TASK REQUIREMENTS: Scan the entries that follow for the word "Core", then report every line in which it appears.

Stored data:

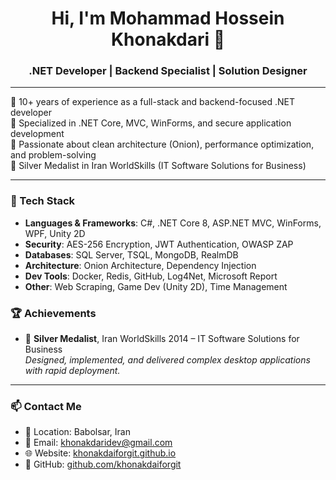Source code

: <h1 align="center">Hi, I'm Mohammad Hossein Khonakdari 👋</h1>
<h3 align="center">.NET Developer | Backend Specialist | Solution Designer</h3>

---

🔹 10+ years of experience as a full-stack and backend-focused .NET developer  
🔹 Specialized in .NET Core, MVC, WinForms, and secure application development  
🔹 Passionate about clean architecture (Onion), performance optimization, and problem-solving  
🔹 Silver Medalist in Iran WorldSkills (IT Software Solutions for Business)

---

### 🔧 Tech Stack

- **Languages & Frameworks**: C#, .NET Core 8, ASP.NET MVC, WinForms, WPF, Unity 2D  
- **Security**: AES-256 Encryption, JWT Authentication, OWASP ZAP  
- **Databases**: SQL Server, TSQL, MongoDB, RealmDB  
- **Architecture**: Onion Architecture, Dependency Injection  
- **Dev Tools**: Docker, Redis, GitHub, Log4Net, Microsoft Report  
- **Other**: Web Scraping, Game Dev (Unity 2D), Time Management

### 🏆 Achievements

- 🥈 **Silver Medalist**, Iran WorldSkills 2014 – IT Software Solutions for Business  
  _Designed, implemented, and delivered complex desktop applications with rapid deployment._

---

### 📫 Contact Me

- 📍 Location: Babolsar, Iran  
- 📧 Email: khonakdaridev@gmail.com  
- 🌐 Website: [khonakdaiforgit.github.io](https://khonakdaiforgit.github.io)  
- 💼 GitHub: [github.com/khonakdaiforgit](https://github.com/khonakdaiforgit)


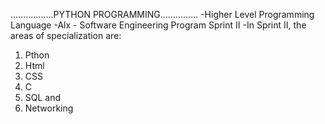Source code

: .................PYTHON PROGRAMMING...............
-Higher Level Programming Language
-Alx - Software Engineering Program Sprint II
-In Sprint II, the areas of specialization are:
1. Pthon
2. Html
3. CSS
4. C
5. SQL and
6. Networking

ANSWER SECTION:
🔹 Specialized in .NET Core, MVC, WinForms, and secure application development  
- **Languages & Frameworks**: C#, .NET Core 8, ASP.NET MVC, WinForms, WPF, Unity 2D  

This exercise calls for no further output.